Problem to work on :: The word to find is "مجموعات". Copy each line of the material that contains it.

Supplied data ::
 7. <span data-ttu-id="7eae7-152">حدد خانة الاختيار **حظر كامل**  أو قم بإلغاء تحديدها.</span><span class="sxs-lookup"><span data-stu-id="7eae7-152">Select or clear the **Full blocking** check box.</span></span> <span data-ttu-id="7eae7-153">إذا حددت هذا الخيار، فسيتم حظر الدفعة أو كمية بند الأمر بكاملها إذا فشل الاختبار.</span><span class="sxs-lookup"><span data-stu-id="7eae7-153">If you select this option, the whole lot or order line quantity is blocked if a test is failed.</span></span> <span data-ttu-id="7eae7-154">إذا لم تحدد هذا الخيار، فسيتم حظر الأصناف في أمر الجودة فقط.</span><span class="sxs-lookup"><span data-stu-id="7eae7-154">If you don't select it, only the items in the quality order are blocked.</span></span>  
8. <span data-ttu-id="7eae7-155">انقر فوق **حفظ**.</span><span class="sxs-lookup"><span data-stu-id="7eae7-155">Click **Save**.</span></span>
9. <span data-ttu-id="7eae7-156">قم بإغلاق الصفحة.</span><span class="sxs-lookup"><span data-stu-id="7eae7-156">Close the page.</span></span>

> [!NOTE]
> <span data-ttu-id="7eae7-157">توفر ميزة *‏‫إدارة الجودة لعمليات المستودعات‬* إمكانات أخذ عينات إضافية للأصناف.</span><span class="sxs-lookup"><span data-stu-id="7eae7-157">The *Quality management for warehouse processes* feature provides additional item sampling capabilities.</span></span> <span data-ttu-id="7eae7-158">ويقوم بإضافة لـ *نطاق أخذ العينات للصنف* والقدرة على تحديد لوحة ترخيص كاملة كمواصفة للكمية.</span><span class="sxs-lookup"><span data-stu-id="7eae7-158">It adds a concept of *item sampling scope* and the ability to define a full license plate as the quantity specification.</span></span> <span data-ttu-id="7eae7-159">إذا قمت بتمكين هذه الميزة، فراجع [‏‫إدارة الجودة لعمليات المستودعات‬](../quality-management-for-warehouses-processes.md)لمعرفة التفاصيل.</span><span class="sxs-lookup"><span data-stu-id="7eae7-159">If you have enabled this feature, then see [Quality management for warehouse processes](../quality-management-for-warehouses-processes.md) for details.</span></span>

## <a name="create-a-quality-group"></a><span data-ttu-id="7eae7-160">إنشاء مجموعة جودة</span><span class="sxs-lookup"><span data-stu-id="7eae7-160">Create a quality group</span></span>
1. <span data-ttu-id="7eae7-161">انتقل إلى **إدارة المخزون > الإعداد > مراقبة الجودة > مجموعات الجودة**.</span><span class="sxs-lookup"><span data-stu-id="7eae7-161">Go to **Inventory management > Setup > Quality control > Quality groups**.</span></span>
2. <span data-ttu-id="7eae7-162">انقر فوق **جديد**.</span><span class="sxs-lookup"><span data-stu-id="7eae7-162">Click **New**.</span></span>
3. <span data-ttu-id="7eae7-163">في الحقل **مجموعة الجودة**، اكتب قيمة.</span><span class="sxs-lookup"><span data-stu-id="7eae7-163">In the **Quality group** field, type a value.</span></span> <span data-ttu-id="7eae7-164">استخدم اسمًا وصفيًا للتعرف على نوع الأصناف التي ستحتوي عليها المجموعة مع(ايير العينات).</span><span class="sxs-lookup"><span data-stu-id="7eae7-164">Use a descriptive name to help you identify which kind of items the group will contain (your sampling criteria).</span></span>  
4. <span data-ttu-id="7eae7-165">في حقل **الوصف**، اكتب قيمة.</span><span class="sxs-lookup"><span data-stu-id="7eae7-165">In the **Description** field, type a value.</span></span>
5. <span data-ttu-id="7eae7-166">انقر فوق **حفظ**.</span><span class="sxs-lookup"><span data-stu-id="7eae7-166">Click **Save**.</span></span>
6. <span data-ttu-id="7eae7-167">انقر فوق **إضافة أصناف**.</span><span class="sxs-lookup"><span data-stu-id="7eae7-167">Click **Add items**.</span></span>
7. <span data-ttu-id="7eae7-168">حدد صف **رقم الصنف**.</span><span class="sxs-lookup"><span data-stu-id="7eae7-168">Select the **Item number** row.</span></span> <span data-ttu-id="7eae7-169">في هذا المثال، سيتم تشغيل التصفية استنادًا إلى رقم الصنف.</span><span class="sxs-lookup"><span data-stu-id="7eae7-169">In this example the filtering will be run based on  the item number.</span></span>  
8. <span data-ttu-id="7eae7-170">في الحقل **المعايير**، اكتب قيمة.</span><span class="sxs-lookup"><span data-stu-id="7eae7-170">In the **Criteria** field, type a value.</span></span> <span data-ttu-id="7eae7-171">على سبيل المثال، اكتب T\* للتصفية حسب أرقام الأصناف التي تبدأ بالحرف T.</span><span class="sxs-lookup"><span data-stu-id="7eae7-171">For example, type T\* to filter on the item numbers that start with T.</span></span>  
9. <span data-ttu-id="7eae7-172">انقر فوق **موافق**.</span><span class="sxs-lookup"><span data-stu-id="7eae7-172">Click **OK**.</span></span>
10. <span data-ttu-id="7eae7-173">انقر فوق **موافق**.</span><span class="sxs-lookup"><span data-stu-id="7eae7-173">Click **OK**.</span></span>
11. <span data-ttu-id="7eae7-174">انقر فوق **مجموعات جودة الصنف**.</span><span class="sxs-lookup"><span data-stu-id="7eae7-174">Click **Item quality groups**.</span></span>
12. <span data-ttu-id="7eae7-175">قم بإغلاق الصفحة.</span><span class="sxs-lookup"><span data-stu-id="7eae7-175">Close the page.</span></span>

Problem solution ::
1. <span data-ttu-id="7eae7-161">انتقل إلى **إدارة المخزون > الإعداد > مراقبة الجودة > مجموعات الجودة**.</span><span class="sxs-lookup"><span data-stu-id="7eae7-161">Go to **Inventory management > Setup > Quality control > Quality groups**.</span></span>
11. <span data-ttu-id="7eae7-174">انقر فوق **مجموعات جودة الصنف**.</span><span class="sxs-lookup"><span data-stu-id="7eae7-174">Click **Item quality groups**.</span></span>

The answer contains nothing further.